Breaking from most of his competitors, Kaiser said higher taxes on oil and gas production “could help the state pay for education and much needed infrastructure improvements.”

He said raising the production tax “doesn’t move the needle in the decision to drill.”

Other energy companies and business groups are arguing that lower tax rates for Oklahoma oil and gas wells are needed to stimulate drilling.

But Continental Resources, Devon Energy, and Chesapeake Energy want to replace an expiring low tax rate with a slightly higher one.

Kaiser, a Democrat in mostly Republican Oklahoma, is worth $10 billion, according to Forbes.

“Energy companies in Oklahoma currently pay a 7% tax on oil and gas revenue.
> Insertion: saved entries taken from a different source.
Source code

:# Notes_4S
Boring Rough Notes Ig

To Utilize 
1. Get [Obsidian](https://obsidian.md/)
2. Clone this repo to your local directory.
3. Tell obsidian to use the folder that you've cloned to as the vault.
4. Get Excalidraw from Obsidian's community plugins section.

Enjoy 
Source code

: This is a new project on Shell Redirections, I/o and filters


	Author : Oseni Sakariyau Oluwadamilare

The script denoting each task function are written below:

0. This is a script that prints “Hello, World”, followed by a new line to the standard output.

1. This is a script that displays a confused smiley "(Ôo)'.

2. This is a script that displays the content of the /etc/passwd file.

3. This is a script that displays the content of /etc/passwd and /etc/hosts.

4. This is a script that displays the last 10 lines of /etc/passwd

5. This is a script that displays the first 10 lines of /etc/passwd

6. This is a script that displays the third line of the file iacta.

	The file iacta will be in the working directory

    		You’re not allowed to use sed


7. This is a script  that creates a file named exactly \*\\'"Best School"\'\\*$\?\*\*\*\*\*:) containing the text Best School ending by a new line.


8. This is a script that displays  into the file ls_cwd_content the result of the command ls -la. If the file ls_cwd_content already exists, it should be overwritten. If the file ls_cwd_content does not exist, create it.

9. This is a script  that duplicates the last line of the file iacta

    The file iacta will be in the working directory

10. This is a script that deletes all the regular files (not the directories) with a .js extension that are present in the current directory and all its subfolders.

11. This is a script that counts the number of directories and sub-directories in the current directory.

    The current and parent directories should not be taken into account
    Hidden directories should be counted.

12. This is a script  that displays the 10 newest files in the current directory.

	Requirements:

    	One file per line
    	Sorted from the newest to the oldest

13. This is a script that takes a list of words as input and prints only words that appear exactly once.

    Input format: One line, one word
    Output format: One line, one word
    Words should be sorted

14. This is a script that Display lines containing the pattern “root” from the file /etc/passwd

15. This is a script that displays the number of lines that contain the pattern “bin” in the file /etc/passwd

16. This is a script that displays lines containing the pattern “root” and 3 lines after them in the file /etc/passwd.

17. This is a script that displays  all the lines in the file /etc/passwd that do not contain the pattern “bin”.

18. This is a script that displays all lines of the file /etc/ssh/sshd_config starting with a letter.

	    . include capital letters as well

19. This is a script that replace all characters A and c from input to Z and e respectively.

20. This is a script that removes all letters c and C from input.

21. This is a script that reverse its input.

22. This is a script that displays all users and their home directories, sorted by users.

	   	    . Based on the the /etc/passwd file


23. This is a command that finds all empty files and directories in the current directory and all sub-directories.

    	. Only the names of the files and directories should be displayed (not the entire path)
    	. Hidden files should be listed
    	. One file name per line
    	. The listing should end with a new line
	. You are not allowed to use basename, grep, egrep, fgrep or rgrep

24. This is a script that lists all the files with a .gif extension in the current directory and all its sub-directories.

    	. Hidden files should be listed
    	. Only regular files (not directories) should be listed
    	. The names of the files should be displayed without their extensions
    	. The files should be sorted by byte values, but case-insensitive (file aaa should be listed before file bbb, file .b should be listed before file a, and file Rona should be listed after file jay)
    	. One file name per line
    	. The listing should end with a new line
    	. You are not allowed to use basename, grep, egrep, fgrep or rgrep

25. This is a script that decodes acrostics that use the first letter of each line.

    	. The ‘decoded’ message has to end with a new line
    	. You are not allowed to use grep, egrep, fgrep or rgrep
But to encourage drilling with more costly shale wells, which burrow down and then turn horizontally, the tax rate is 1% for the first four years,” the WSJ said.

Continental, Devon and Chesapeake propose a permanent 2% tax rate for the first four years of oil and gas production from all new wells, whether vertical or horizontal, the report said.

Kaiser wants the rate for new wells to be 7% but said “a reasonable compromise would be 3.5% for the first two years of a well’s life.”

North Dakota taxes 11.5% of the value of crude pumped from its fields, the report said.

Pennsylvania imposes a fee on wells  that works out to an effective 1.6% tax rate for natural gas, and levies no other production tax.